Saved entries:

+===+

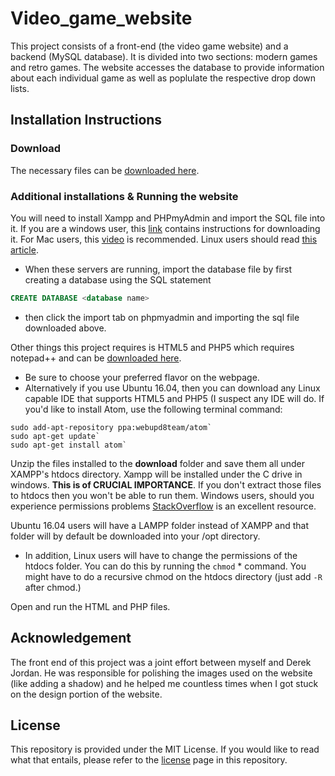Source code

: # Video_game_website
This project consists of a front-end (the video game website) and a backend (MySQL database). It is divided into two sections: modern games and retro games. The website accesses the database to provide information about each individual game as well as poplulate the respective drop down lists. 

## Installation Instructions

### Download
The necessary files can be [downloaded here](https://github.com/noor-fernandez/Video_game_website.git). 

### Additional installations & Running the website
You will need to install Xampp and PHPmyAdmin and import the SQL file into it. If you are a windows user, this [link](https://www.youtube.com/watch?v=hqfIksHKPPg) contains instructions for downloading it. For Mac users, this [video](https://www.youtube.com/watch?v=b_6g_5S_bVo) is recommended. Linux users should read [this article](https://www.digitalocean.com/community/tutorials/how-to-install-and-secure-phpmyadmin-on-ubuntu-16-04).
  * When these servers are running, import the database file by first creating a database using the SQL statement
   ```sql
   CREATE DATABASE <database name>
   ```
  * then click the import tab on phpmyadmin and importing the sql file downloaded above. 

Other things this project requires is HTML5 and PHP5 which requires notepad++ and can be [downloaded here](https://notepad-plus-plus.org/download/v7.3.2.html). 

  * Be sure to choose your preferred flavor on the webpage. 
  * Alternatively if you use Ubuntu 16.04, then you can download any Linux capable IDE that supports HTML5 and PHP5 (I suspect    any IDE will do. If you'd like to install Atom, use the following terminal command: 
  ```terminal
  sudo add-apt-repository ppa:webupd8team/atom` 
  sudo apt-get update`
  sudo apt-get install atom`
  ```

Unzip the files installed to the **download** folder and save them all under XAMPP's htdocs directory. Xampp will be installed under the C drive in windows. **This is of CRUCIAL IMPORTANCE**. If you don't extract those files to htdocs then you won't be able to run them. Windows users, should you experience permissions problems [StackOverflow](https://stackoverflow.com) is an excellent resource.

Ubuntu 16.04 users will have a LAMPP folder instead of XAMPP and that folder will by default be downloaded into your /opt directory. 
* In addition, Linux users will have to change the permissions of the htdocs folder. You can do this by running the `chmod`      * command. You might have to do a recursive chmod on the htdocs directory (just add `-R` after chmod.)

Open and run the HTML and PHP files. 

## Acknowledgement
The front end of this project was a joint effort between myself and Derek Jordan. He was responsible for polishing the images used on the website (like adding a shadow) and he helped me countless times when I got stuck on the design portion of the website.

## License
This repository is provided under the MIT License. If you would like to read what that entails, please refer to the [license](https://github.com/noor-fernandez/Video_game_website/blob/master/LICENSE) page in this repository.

+===+

ABOUT THIS EXERCISE> Print the lines of the entries, exactly, from the one containing "Ubuntu 16.04 users" down to the final line, and leave out all the others.

EXERCISE RESULT>
Ubuntu 16.04 users will have a LAMPP folder instead of XAMPP and that folder will by default be downloaded into your /opt directory. 
* In addition, Linux users will have to change the permissions of the htdocs folder. You can do this by running the `chmod`      * command. You might have to do a recursive chmod on the htdocs directory (just add `-R` after chmod.)

Open and run the HTML and PHP files. 

## Acknowledgement
The front end of this project was a joint effort between myself and Derek Jordan. He was responsible for polishing the images used on the website (like adding a shadow) and he helped me countless times when I got stuck on the design portion of the website.

## License
This repository is provided under the MIT License. If you would like to read what that entails, please refer to the [license](https://github.com/noor-fernandez/Video_game_website/blob/master/LICENSE) page in this repository.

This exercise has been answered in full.